> YOUR INSTRUCTIONS
Only the line with "本帖最后由 新人马甲2 于 2020-9-2 18:51 编辑" and the lines after it, to the end of the data, should appear in the answer, each reproduced exactly.
━━━ GIVEN RECORDS ━━━
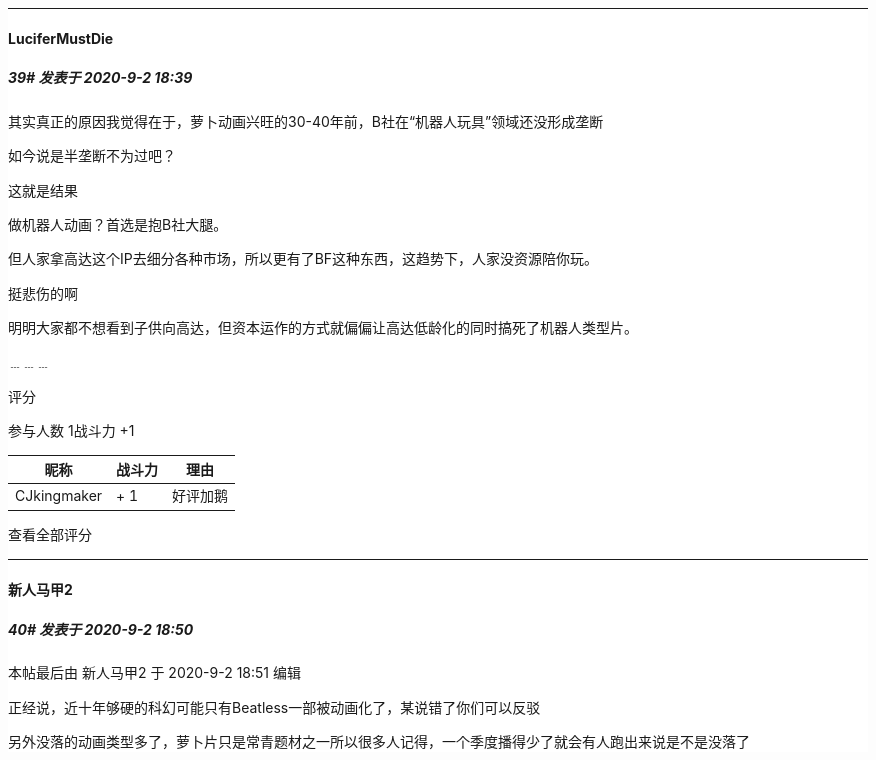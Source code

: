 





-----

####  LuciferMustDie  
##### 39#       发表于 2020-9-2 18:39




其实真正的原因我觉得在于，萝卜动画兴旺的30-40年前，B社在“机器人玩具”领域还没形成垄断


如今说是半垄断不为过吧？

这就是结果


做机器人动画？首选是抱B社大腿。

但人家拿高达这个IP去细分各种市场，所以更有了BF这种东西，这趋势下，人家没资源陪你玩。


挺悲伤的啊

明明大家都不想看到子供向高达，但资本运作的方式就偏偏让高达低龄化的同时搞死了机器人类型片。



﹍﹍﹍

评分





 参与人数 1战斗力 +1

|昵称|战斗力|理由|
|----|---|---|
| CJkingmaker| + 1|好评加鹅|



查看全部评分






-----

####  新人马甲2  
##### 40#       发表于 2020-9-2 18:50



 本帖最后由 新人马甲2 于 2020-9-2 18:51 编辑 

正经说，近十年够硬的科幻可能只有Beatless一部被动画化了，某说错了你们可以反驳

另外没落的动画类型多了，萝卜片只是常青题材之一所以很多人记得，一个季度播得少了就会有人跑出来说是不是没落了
━━━
> WRITTEN SOLUTION
 本帖最后由 新人马甲2 于 2020-9-2 18:51 编辑 

正经说，近十年够硬的科幻可能只有Beatless一部被动画化了，某说错了你们可以反驳

另外没落的动画类型多了，萝卜片只是常青题材之一所以很多人记得，一个季度播得少了就会有人跑出来说是不是没落了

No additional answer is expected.